Even in a flag-bedecked city like Washington, D.C., it would be tough on short notice to come up with enough Danish and Norwegian flags to burn at a spontaneous demonstration.

So how, in an impoverished, isolated place like Gaza, do demonstrators come up with a seemingly unlimited supply of Danish and Norwegian flags - how do they even know what they look like - to burn and trample on?

Thanks to Reuters, we have an answer. In Gaza, and probably elsewhere in the Muslim world, canny merchants try to anticipate demand for something to desecrate. Said Reuters, "When Gaza shopkeeper Ahmed Abu Dayva first heard about the Danish cartoons of Muhammad, he quickly ordered 100 Danish and Norwegian flags."

He is selling them for $11 each, and since the flags are burned or shredded, there's built-in repeat business. What Abu Dayva can't get locally, he orders from Taiwan. The Israeli flags for burning come from an Israeli supplier.

Which only underscores that these demonstrations are hardly spontaneous and barely about blasphemy. The cartoons were published in Denmark last September and now that the blogosphere is on the case, we find that an Egyptian newspaper printed them on its front page last October to no discernible reaction.

In dictatorial and secular Syria, where nothing happens without the government's permission, mobs burned the Danish and Norwegian embassies.
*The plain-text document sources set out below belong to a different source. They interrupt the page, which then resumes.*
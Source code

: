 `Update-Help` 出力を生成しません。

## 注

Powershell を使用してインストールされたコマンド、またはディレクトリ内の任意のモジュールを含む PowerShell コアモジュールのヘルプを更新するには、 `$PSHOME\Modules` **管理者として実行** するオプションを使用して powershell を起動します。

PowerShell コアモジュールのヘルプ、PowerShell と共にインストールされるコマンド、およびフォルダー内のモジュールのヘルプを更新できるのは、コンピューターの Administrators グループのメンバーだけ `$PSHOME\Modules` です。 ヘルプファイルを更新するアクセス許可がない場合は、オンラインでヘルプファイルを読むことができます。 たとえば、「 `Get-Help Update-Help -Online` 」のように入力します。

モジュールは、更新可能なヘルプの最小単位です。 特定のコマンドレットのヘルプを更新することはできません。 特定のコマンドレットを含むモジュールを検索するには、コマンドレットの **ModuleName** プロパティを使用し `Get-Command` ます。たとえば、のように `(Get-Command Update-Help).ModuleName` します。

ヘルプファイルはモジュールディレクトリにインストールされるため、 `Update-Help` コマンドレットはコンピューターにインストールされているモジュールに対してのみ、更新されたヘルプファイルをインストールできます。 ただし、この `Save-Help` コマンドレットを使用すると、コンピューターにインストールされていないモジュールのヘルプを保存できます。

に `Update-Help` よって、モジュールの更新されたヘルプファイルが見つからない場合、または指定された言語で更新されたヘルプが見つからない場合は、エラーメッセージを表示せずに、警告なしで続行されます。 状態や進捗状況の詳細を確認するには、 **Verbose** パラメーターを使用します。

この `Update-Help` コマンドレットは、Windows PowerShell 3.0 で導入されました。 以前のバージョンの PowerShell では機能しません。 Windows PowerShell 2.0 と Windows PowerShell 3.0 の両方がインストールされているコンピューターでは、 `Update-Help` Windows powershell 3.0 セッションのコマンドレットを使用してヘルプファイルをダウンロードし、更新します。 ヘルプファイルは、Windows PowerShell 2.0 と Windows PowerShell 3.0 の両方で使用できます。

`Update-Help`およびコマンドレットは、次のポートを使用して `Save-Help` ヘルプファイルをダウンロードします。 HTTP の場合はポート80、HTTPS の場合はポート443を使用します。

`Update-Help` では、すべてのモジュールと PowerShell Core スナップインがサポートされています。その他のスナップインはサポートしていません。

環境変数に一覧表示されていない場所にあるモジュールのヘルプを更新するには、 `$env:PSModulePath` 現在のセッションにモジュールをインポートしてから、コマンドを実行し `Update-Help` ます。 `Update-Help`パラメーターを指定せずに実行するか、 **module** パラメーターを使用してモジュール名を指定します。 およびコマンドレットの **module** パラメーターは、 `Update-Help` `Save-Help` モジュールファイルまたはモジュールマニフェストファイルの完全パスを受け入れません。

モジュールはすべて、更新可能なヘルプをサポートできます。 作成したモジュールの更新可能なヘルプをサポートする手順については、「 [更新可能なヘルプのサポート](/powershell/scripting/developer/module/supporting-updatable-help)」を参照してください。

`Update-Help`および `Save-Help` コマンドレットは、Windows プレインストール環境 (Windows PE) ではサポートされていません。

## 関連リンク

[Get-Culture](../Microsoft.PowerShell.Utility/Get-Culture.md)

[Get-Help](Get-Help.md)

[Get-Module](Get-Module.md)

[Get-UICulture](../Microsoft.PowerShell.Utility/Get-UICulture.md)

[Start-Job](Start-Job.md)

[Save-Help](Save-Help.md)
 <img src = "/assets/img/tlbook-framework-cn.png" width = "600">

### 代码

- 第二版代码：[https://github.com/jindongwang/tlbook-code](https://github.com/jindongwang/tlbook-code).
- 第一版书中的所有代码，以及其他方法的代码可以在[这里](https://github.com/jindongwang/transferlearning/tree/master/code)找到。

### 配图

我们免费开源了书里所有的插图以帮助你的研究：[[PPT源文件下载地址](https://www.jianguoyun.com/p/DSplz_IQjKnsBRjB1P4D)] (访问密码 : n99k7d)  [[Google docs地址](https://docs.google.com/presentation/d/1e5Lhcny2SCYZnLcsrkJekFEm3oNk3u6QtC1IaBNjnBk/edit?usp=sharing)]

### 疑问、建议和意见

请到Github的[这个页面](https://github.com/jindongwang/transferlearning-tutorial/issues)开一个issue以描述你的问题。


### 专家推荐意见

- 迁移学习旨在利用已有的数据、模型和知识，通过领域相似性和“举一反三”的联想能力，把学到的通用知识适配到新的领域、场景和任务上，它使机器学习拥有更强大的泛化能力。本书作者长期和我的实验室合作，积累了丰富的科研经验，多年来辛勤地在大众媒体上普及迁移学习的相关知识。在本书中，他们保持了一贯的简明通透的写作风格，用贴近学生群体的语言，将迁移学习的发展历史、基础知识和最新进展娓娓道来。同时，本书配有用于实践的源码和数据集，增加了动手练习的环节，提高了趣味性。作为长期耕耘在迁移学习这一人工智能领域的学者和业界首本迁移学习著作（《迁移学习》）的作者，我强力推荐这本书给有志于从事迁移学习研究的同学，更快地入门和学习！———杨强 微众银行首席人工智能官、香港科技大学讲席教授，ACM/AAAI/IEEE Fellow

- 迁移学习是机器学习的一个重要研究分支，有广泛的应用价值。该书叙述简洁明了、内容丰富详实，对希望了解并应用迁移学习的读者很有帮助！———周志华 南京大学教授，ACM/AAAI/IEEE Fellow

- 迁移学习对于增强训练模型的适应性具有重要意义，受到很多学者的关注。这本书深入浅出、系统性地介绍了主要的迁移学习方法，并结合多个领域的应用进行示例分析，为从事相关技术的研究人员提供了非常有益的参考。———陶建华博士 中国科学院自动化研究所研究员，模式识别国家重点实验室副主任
This was probably less an outlet for aggrieved religious sensibilities than President Bashar Assad's way of telling the Europeans to quit carping about his regime.

In Afghanistan, where the cartoons haven't been reprinted and few have access to the Internet, a mob protesting the cartoons set out to attack a U.S. base, even though the U.S. has been a bystander in this whole controversy.

The mob, egged on by the Taliban, consisted of Afghanis angry at the U.S., angry at the West, angry at imported Pakistani construction workers, angry at foreigners generally and some just out for a little excitement.

"They forgot all about the cartoons," a spokesman for the regional governor told The Washington Post.

The violence has dismayed many moderate Muslims because it displays a streak of shrill, almost messianic intolerance. And, of course, it has been almost comically counterproductive because so many Western outlets that have felt compelled to reprint or link to the cartoons - which really aren't all that clever in the first place - out of principle or sheer devilment.

Indeed, an editorial cartooning subspecialty has grown up, the prophet Muhammad cartoon. The French satirical weekly Charlie Hebdo printed a cartoon of its own on the front cover showing Muhammad burying his face in his hands and saying, "It's hard to be loved by fools." And it reprinted all 12 of the Danish cartoons inside.

Press reports say sales are five times normal.